» TASK MATERIAL
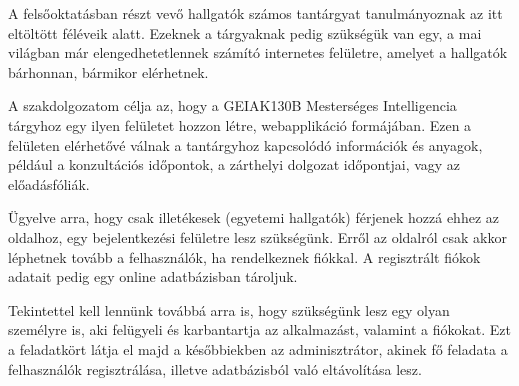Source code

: 
A felsőoktatásban részt vevő hallgatók számos tantárgyat tanulmányoznak az itt eltöltött féléveik alatt. Ezeknek a tárgyaknak pedig szükségük van egy, a mai világban már elengedhetetlennek számító internetes felületre, amelyet a hallgatók bárhonnan, bármikor elérhetnek.

A szakdolgozatom célja az, hogy a GEIAK130B Mesterséges Intelligencia tárgyhoz egy ilyen felületet hozzon létre, webapplikáció formájában. Ezen a felületen elérhetővé válnak a tantárgyhoz kapcsolódó információk és anyagok, például a konzultációs időpontok, a zárthelyi dolgozat időpontjai, vagy az előadásfóliák.

Ügyelve arra, hogy csak illetékesek (egyetemi hallgatók) férjenek hozzá ehhez az oldalhoz, egy bejelentkezési felületre lesz szükségünk. Erről az oldalról csak akkor léphetnek tovább a felhasználók, ha rendelkeznek fiókkal. A regisztrált fiókok adatait pedig egy online adatbázisban tároljuk.

Tekintettel kell lennünk továbbá arra is, hogy szükségünk lesz egy olyan személyre is, aki felügyeli és karbantartja az alkalmazást, valamint a fiókokat. Ezt a feladatkört látja el majd a későbbiekben az adminisztrátor, akinek fő feladata a felhasználók regisztrálása, illetve adatbázisból való eltávolítása lesz.
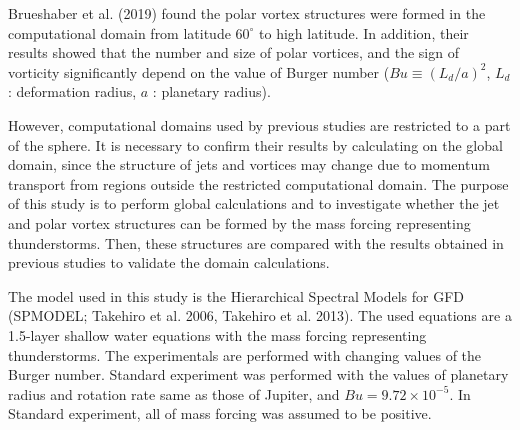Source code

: \documentclass[a4j,8pt]{jarticle}
\begin{document}
%
Brueshaber et al. (2019) found the polar vortex structures were formed
in the computational domain from latitude $60^\circ$ to high latitude.
%
In addition, their results showed
that the number and size of polar vortices,
and the sign of vorticity significantly depend on
the value of Burger number ($Bu \equiv (L_d/a)^2$, $L_d$ : deformation radius, $a$ : planetary radius).

However, computational domains used by previous studies are restricted to a part of the sphere.
It is necessary to confirm their results by calculating on the global domain, 
since the structure of jets and vortices may change due to momentum transport from
regions outside the restricted computational domain.
%
The purpose of this study is to perform global calculations and to investigate
whether the jet and polar vortex structures 
can be formed by the mass forcing representing thunderstorms.
%
Then, these structures are compared with the results obtained in previous studies
to validate the domain calculations.

The model used in this study is the Hierarchical Spectral Models for GFD (SPMODEL; Takehiro et al. 2006, Takehiro et al. 2013).
%
The used equations are a 1.5-layer shallow water equations
with the mass forcing representing thunderstorms.
The experimentals are performed with changing values of 
the Burger number.
Standard experiment was performed with the values of 
planetary radius and rotation rate same as those of Jupiter,
and $Bu = 9.72 \times 10^{-5}$.
In Standard experiment, all of mass forcing was assumed to be positive.
\end{document}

» TASK REQUIREMENTS
Return only the lines from the start of the data through the line that contains "A szakdolgozatom célja", please, copying them exactly and omitting all pictures.

» WRITTEN ANSWER
Source code

: 
A felsőoktatásban részt vevő hallgatók számos tantárgyat tanulmányoznak az itt eltöltött féléveik alatt. Ezeknek a tárgyaknak pedig szükségük van egy, a mai világban már elengedhetetlennek számító internetes felületre, amelyet a hallgatók bárhonnan, bármikor elérhetnek.

A szakdolgozatom célja az, hogy a GEIAK130B Mesterséges Intelligencia tárgyhoz egy ilyen felületet hozzon létre, webapplikáció formájában. Ezen a felületen elérhetővé válnak a tantárgyhoz kapcsolódó információk és anyagok, például a konzultációs időpontok, a zárthelyi dolgozat időpontjai, vagy az előadásfóliák.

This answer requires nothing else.